- Location of Seychelles
- Status: British colony
- Capital: Victoria
- • 1903-1910: Edward VII
- • 1910-1936: George V
- • 1936: Edward VIII
- • 1936–1952: George VI
- • 1952–1976: Elizabeth II
- ISO 3166 code: SC
| Preceded by | Succeeded by |
| / British Mauritius | Seychelles / |

= Crown Colony of the Seychelles =

British colony in Africa from 1903 to 1976

The Crown Colony of the Seychelles (also known as British Seychelles or simply Seychelles) was a British crown colony located on the African Islands collectively known as the Seychelles. It was governed by the British from 1903 until its independence in 1976. Upon its independence, James Mancham of the Seychelles Democratic Party was elected its first president.

== History ==
Seychellois officials wanted Seychelles to organised as a separate autonomous colony within the British Empire, and the authorities in the mother colony, Mauritius, supported them. Sir Arthur Gordon, the Mauritian governor, sent a petition on their behalf to London. Concessions were made, but Seychelles did not become a Crown Colony in its own right until 1903 when its first Governor, Sir Ernest Bickham Sweet-Escott took office. Befitting its new status, the colony acquired a botanical garden and a clock tower in the heart of Victoria. The French language and culture remained dominant, however.

The British, like the French before them, saw Seychelles as a useful place to exile troublesome political prisoners. Over the years, Seychelles became a home to prisoners from Zanzibar, Egypt, Cyprus and Palestine, to name but a few. The first in the line of exiles was Sultan Abdullah, a sultan in Perak including Lela Pandak Lam, the ex-chief of Pasir Salak in Perak who arrived in 1875 after their implication in the murder of the British Resident of Perak, JW Birch. Like many of the exiles who followed, they settled well into Seychelles life and became genuinely fond of the islands.
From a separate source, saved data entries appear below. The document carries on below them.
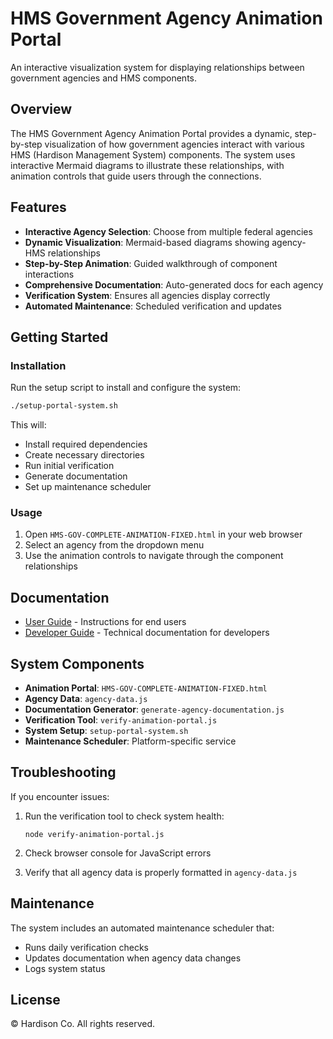 # HMS Government Agency Animation Portal

An interactive visualization system for displaying relationships between government agencies and HMS components.

## Overview

The HMS Government Agency Animation Portal provides a dynamic, step-by-step visualization of how government agencies interact with various HMS (Hardison Management System) components. The system uses interactive Mermaid diagrams to illustrate these relationships, with animation controls that guide users through the connections.

## Features

- **Interactive Agency Selection**: Choose from multiple federal agencies
- **Dynamic Visualization**: Mermaid-based diagrams showing agency-HMS relationships
- **Step-by-Step Animation**: Guided walkthrough of component interactions
- **Comprehensive Documentation**: Auto-generated docs for each agency
- **Verification System**: Ensures all agencies display correctly
- **Automated Maintenance**: Scheduled verification and updates

## Getting Started

### Installation

Run the setup script to install and configure the system:

```bash
./setup-portal-system.sh
```

This will:
- Install required dependencies
- Create necessary directories
- Run initial verification
- Generate documentation
- Set up maintenance scheduler

### Usage

1. Open `HMS-GOV-COMPLETE-ANIMATION-FIXED.html` in your web browser
2. Select an agency from the dropdown menu
3. Use the animation controls to navigate through the component relationships

## Documentation

- [User Guide](USER-GUIDE.md) - Instructions for end users
- [Developer Guide](DEVELOPER-GUIDE.md) - Technical documentation for developers

## System Components

- **Animation Portal**: `HMS-GOV-COMPLETE-ANIMATION-FIXED.html`
- **Agency Data**: `agency-data.js`
- **Documentation Generator**: `generate-agency-documentation.js`
- **Verification Tool**: `verify-animation-portal.js`
- **System Setup**: `setup-portal-system.sh`
- **Maintenance Scheduler**: Platform-specific service

## Troubleshooting

If you encounter issues:

1. Run the verification tool to check system health:
   ```
   node verify-animation-portal.js
   ```

2. Check browser console for JavaScript errors

3. Verify that all agency data is properly formatted in `agency-data.js`

## Maintenance

The system includes an automated maintenance scheduler that:
- Runs daily verification checks
- Updates documentation when agency data changes
- Logs system status

## License

© Hardison Co. All rights reserved.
Sultan Abdullah's son took home with him one of the popular local French tunes by the islanders, "La Rosalie" and incorporated it into the national anthem of his country. With new words, it later became Negaraku, the national anthem of Malaysia.

Perhaps the most famous of the political prisoners was Archbishop Makarios from Cyprus, who arrived in 1956. He likewise fell in love with his prison. "When our ship leaves harbour", he wrote, "we shall take with us many good and kindly memories of the Seychelles...may God bless them all."

World War I caused great hardship in the islands. Ships could not bring in essential goods, nor take away exports. Wages fell; prices soared by 150 per cent. Many turned to crime and the prisons were bursting. Joining the Seychelles Labour Contingent, formed at the request of General Smuts, seemed to offer an escape. It was no easy option, however. The force, 800 strong, was sent to East Africa. After just five months, so many had died from dysentery, malaria and beriberi that the corps was sent home. In all, 335 men died.

By the end of World War I, the population of Seychelles was 24,000 and they were feeling neglected by Great Britain. There was agitation from the newly formed Planters Association for greater representation in the governance of Seychelles affairs. After 1929, a more liberal flow of funds was ensured by the Colonial Development Act, but it was a time of economic depression; the price of copra was falling and so were wages. Workers petitioned the government about their poor working conditions and the burden of tax they had to bear. Governor Sir Arthur Grimble instigated some reforms, exempting lower income groups from taxation. He was keen to create model housing and distribute smallholdings for the landless. Many of his reforms were not approved until World War II had broken out, and everything was put on hold.

The Planters Association lobbied for the white landowners, but until 1937 those who worked for them had no voice. The League of Coloured Peoples was formed to demand a minimum wage, a wage tribunal and free health care for all. During World War II, a seaplane depot was established on St Anne to monitor regional shipping. A garrison was stationed in the islands and a battery built at Pointe Conan to protect the harbour. Some 2,000 Seychellois men served in the Pioneer Companies in Egypt, Palestine and Italy.

At home, Seychelles had turmoil of its own. The first political party, the Taxpayers Association, was formed in 1939. A British governor described it as "the embodiment of every reactionary force in Seychelles", and it was entirely concerned with protecting the interests of the plantocracy. After the war, they also benefited by being granted the vote, which was limited to literate property owners; just 2,000 in a population of 36,000. At the first elections, in 1948, most of those elected to the Legislative Council were predictably members of the Planters and Taxpayers Association.

In 1958, the French bought back the Glorioso islands from the Seychelles.